• _MATERIAL PROVIDED_
-----

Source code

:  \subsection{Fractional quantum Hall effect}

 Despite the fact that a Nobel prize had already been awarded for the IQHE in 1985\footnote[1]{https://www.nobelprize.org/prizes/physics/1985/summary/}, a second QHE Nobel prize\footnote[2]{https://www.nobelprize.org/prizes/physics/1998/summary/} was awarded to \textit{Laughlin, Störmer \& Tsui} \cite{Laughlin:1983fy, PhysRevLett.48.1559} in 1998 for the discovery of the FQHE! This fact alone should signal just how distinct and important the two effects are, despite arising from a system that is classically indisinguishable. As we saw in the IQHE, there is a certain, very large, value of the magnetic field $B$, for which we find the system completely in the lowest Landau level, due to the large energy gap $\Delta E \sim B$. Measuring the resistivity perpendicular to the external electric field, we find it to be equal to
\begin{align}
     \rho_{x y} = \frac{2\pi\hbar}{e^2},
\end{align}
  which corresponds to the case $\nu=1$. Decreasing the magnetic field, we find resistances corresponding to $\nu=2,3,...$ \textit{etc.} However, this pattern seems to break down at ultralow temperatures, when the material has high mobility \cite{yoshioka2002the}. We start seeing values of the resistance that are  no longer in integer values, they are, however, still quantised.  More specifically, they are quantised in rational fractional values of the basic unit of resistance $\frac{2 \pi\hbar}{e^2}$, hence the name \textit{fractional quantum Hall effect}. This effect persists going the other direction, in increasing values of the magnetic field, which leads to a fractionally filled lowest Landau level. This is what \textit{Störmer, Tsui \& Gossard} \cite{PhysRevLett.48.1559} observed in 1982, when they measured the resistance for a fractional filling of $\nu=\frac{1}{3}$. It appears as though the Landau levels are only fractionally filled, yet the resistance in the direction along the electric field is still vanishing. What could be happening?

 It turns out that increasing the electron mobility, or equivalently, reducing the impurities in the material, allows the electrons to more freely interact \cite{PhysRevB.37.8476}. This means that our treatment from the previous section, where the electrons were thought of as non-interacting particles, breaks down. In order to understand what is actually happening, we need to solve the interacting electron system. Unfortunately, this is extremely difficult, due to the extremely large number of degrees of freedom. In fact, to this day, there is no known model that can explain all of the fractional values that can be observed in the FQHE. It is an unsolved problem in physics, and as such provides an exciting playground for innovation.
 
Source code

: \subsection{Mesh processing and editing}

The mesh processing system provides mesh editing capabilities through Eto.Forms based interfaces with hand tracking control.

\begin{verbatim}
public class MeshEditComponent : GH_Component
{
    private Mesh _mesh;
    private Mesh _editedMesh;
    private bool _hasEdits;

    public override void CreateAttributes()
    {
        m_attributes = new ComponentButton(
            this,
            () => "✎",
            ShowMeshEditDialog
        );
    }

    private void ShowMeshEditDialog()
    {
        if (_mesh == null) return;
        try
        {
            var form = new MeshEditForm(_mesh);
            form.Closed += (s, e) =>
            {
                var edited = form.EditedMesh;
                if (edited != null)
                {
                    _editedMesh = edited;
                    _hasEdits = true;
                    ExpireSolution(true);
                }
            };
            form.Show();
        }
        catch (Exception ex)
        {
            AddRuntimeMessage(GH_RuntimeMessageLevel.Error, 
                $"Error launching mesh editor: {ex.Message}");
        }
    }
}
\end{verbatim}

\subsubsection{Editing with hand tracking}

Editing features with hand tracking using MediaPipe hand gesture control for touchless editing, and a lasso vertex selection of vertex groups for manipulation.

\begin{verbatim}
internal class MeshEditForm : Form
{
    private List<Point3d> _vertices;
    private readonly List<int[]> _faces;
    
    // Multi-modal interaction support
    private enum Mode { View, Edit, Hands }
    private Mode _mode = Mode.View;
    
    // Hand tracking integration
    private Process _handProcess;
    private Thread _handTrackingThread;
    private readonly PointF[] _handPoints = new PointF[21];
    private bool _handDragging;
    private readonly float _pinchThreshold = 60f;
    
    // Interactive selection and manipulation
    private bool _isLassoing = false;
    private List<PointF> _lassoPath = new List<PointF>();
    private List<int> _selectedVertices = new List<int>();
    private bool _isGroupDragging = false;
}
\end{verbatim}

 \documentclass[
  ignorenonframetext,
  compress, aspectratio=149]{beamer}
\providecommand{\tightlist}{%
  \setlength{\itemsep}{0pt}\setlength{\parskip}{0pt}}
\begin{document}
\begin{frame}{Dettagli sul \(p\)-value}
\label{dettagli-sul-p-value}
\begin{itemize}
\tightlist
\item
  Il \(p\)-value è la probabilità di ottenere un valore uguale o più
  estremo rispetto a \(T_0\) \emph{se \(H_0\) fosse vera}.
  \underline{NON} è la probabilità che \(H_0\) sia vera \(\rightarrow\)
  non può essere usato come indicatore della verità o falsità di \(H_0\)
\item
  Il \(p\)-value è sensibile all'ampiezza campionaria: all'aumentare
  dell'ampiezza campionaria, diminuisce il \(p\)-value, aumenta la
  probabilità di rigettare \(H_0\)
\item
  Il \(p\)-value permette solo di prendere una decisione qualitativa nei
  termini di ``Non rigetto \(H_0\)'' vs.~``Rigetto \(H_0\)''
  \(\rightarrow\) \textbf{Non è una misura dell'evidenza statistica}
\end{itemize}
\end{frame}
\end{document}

-----

• _DESCRIPTION OF THE TASK_
The output should restate the data exactly, with no line missing.

• _RESULT OF THE TASK_
Source code

:  \subsection{Fractional quantum Hall effect}

 Despite the fact that a Nobel prize had already been awarded for the IQHE in 1985\footnote[1]{https://www.nobelprize.org/prizes/physics/1985/summary/}, a second QHE Nobel prize\footnote[2]{https://www.nobelprize.org/prizes/physics/1998/summary/} was awarded to \textit{Laughlin, Störmer \& Tsui} \cite{Laughlin:1983fy, PhysRevLett.48.1559} in 1998 for the discovery of the FQHE! This fact alone should signal just how distinct and important the two effects are, despite arising from a system that is classically indisinguishable. As we saw in the IQHE, there is a certain, very large, value of the magnetic field $B$, for which we find the system completely in the lowest Landau level, due to the large energy gap $\Delta E \sim B$. Measuring the resistivity perpendicular to the external electric field, we find it to be equal to
\begin{align}
     \rho_{x y} = \frac{2\pi\hbar}{e^2},
\end{align}
  which corresponds to the case $\nu=1$. Decreasing the magnetic field, we find resistances corresponding to $\nu=2,3,...$ \textit{etc.} However, this pattern seems to break down at ultralow temperatures, when the material has high mobility \cite{yoshioka2002the}. We start seeing values of the resistance that are  no longer in integer values, they are, however, still quantised.  More specifically, they are quantised in rational fractional values of the basic unit of resistance $\frac{2 \pi\hbar}{e^2}$, hence the name \textit{fractional quantum Hall effect}. This effect persists going the other direction, in increasing values of the magnetic field, which leads to a fractionally filled lowest Landau level. This is what \textit{Störmer, Tsui \& Gossard} \cite{PhysRevLett.48.1559} observed in 1982, when they measured the resistance for a fractional filling of $\nu=\frac{1}{3}$. It appears as though the Landau levels are only fractionally filled, yet the resistance in the direction along the electric field is still vanishing. What could be happening?

 It turns out that increasing the electron mobility, or equivalently, reducing the impurities in the material, allows the electrons to more freely interact \cite{PhysRevB.37.8476}. This means that our treatment from the previous section, where the electrons were thought of as non-interacting particles, breaks down. In order to understand what is actually happening, we need to solve the interacting electron system. Unfortunately, this is extremely difficult, due to the extremely large number of degrees of freedom. In fact, to this day, there is no known model that can explain all of the fractional values that can be observed in the FQHE. It is an unsolved problem in physics, and as such provides an exciting playground for innovation.
 
Source code

: \subsection{Mesh processing and editing}

The mesh processing system provides mesh editing capabilities through Eto.Forms based interfaces with hand tracking control.

\begin{verbatim}
public class MeshEditComponent : GH_Component
{
    private Mesh _mesh;
    private Mesh _editedMesh;
    private bool _hasEdits;

    public override void CreateAttributes()
    {
        m_attributes = new ComponentButton(
            this,
            () => "✎",
            ShowMeshEditDialog
        );
    }

    private void ShowMeshEditDialog()
    {
        if (_mesh == null) return;
        try
        {
            var form = new MeshEditForm(_mesh);
            form.Closed += (s, e) =>
            {
                var edited = form.EditedMesh;
                if (edited != null)
                {
                    _editedMesh = edited;
                    _hasEdits = true;
                    ExpireSolution(true);
                }
            };
            form.Show();
        }
        catch (Exception ex)
        {
            AddRuntimeMessage(GH_RuntimeMessageLevel.Error, 
                $"Error launching mesh editor: {ex.Message}");
        }
    }
}
\end{verbatim}

\subsubsection{Editing with hand tracking}

Editing features with hand tracking using MediaPipe hand gesture control for touchless editing, and a lasso vertex selection of vertex groups for manipulation.

\begin{verbatim}
internal class MeshEditForm : Form
{
    private List<Point3d> _vertices;
    private readonly List<int[]> _faces;
    
    // Multi-modal interaction support
    private enum Mode { View, Edit, Hands }
    private Mode _mode = Mode.View;
    
    // Hand tracking integration
    private Process _handProcess;
    private Thread _handTrackingThread;
    private readonly PointF[] _handPoints = new PointF[21];
    private bool _handDragging;
    private readonly float _pinchThreshold = 60f;
    
    // Interactive selection and manipulation
    private bool _isLassoing = false;
    private List<PointF> _lassoPath = new List<PointF>();
    private List<int> _selectedVertices = new List<int>();
    private bool _isGroupDragging = false;
}
\end{verbatim}

 \documentclass[
  ignorenonframetext,
  compress, aspectratio=149]{beamer}
\providecommand{\tightlist}{%
  \setlength{\itemsep}{0pt}\setlength{\parskip}{0pt}}
\begin{document}
\begin{frame}{Dettagli sul \(p\)-value}
\label{dettagli-sul-p-value}
\begin{itemize}
\tightlist
\item
  Il \(p\)-value è la probabilità di ottenere un valore uguale o più
  estremo rispetto a \(T_0\) \emph{se \(H_0\) fosse vera}.
  \underline{NON} è la probabilità che \(H_0\) sia vera \(\rightarrow\)
  non può essere usato come indicatore della verità o falsità di \(H_0\)
\item
  Il \(p\)-value è sensibile all'ampiezza campionaria: all'aumentare
  dell'ampiezza campionaria, diminuisce il \(p\)-value, aumenta la
  probabilità di rigettare \(H_0\)
\item
  Il \(p\)-value permette solo di prendere una decisione qualitativa nei
  termini di ``Non rigetto \(H_0\)'' vs.~``Rigetto \(H_0\)''
  \(\rightarrow\) \textbf{Non è una misura dell'evidenza statistica}
\end{itemize}
\end{frame}
\end{document}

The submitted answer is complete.